Consolidation Spreads East
The wave of insurance brokerage consolidation is spreading across the Atlantic Ocean, from U.S. to European markets.
While U.S. insurance firms have become much more consolidated in recent years, much of Europe remains highly segregated, with many smaller independent agencies.
Consolidation in the European markets gained significant momentum in the United Kingdom about 10 years ago. Once the U.K. market became crowded with international and local buyers, the consolidation wave spread to other regions, quickly gaining traction in the Netherlands and then spreading further.
In the large and still highly fragmented German and French markets, consolidation is now well underway. As markets begin to become overwhelmed in certain areas, investors will look to expand their search to other, not yet consolidated countries, further spreading the trend.
Buyers in European Markets
Three main buyer types are competing to build their presence, each bringing unique advantages, leaving selling firms with tough choices.
Private-equity backed brokerages and private equity buyers are the main drivers of consolidation, accounting for 60%-70% of transactions. Their initial focus is to build a strong local presence through the acquisition of platform brokerages, with revenues surpassing $25 million. The platform brokerage is managed for strong growth, both organically and through acquisition of smaller firms, particularly in specialty or geographic areas. Private-equity backed brokerages provide varying degrees of autonomy, capital and tools to support growth.
Large international brokerages target firms of various sizes, from specialty brokerages and local market leaders to multi-country platforms. They bring a strong international network and easy access to wholesale and reinsurance markets.
Local heroes are strong, local brokerages that focus on building at a national scale by uniting smaller firms. They foster a culture focused on long-term success and capitalize on the advantage of proximity they have to local communities.
Notable Acquirers In Europe
A number of private-equity backed platforms are gaining a strong presence throughout Europe as they create pan-European platforms.
PIB Group, headquartered in the United Kingdom and backed by Apax Partners and Carlyle Group, expanded its European network with acquisitions in the Netherlands, Poland, Ireland, Spain and Germany.
Alpina, a fast-growing, PE-backed platform in the Netherlands, supported by Rothschild, has made several acquisitions in Belgium.
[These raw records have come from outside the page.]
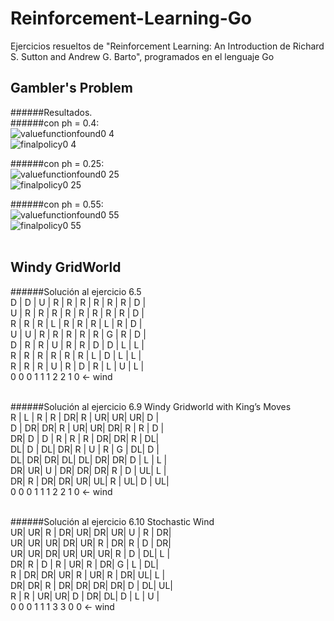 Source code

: # Reinforcement-Learning-Go
Ejercicios resueltos de "Reinforcement Learning: An Introduction de Richard S. Sutton and Andrew G. Barto", programados en el lenguaje Go

## Gambler's Problem
######Resultados.<br />
######con ph = 0.4:<br /> 
![valuefunctionfound0 4](https://user-images.githubusercontent.com/6053293/38634397-3ada7b44-3d77-11e8-91a0-0b4412a396b3.png)<br />
![finalpolicy0 4](https://user-images.githubusercontent.com/6053293/38634432-534fde9e-3d77-11e8-9bda-455114862e25.png)<br />

######con ph = 0.25:<br />
![valuefunctionfound0 25](https://user-images.githubusercontent.com/6053293/38634474-6e839778-3d77-11e8-9f71-a33ee0a080c7.png)<br />
![finalpolicy0 25](https://user-images.githubusercontent.com/6053293/38634472-6dc8f878-3d77-11e8-9522-cb7073d610a6.png)<br />

######con ph = 0.55:<br />
![valuefunctionfound0 55](https://user-images.githubusercontent.com/6053293/38634536-9b75ed9e-3d77-11e8-9d34-184242c87dcd.png)<br />
![finalpolicy0 55](https://user-images.githubusercontent.com/6053293/38634535-9b5a82c0-3d77-11e8-9fe2-5f096ab16e3d.png)<br /><br />

## Windy GridWorld
######Solución al ejercicio 6.5 <br />
D | D | U | R | R | R | R | R | R | D | <br />
U | R | R | R | R | R | R | R | R | D |<br />
R | R | R | L | R | R | R | L | R | D |<br />
U | U | R | R | R | R | R | G | R | D |<br />
D | R | R | U | R | R | D | D | L | L |<br />
R | R | R | R | R | R | L | D | L | L |<br />
R | R | R | U | R | D | R | L | U | L |<br />
0   0   0   1   1   1   2   2   1   0   <- wind <br /><br />

######Solución al ejercicio 6.9 Windy Gridworld with King’s Moves <br />
R | L | R | R | DR| R | UR| UR| UR| D |<br />
D | DR| DR| R | UR| UR| DR| R | R | D |<br />
DR| D | D | R | R | R | DR| DR| R | DL|<br />
DL| D | DL| DR| R | U | R | G | DL| D |<br />
DL| DR| DR| DL| DL| DR| DR| D | L | L |<br />
DR| UR| U | DR| DR| DR| R | D | UL| L |<br />
DR| R | DR| DR| UR| UL| R | UL| D | UL|<br />
0   0   0   1   1   1   2   2   1   0   <- wind <br /><br />

######Solución al ejercicio 6.10 Stochastic Wind <br />
UR| UR| R | DR| UR| DR| UR| U | R | DR|<br />
UR| UR| UR| DR| UR| R | DR| R | D | DR|<br />
UR| UR| DR| UR| UR| UR| R | D | DL| L |<br />
DR| R | D | R | UR| R | DR| G | L | DL|<br />
R | DR| DR| UR| R | UR| R | DR| UL| L |<br />
DR| DR| R | DR| DR| DR| DR| D | DL| UL|<br />
R | R | UR| UR| D | DR| DL| D | L | U |<br />
0   0   0   1   1   1   3   3   0   0   <- wind <br /><br />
Groupe April, a leading French wholesale brokerage, signed a strategic partnership with KKR toward the end of 2022. KKR funded the €2.3 billion ($2.52 billion) transaction, at an estimated valuation of 15x EBITDA and over 4x revenues, on an all-cash basis, as banks were reluctant to finance the transaction, according to a Bloomberg report.
Challenges for European M&A Deals
Europeans tend to think more generationally and longer-term. Owners focus on passing down their family business to the next generation, with long lines of family ownership outweighing individual monetary gains.
For firms looking to create a pan-European business, it is important to be aware that, despite pan-European (EU) laws and regulations, Europe is not a single market. Local language and culture play an important role.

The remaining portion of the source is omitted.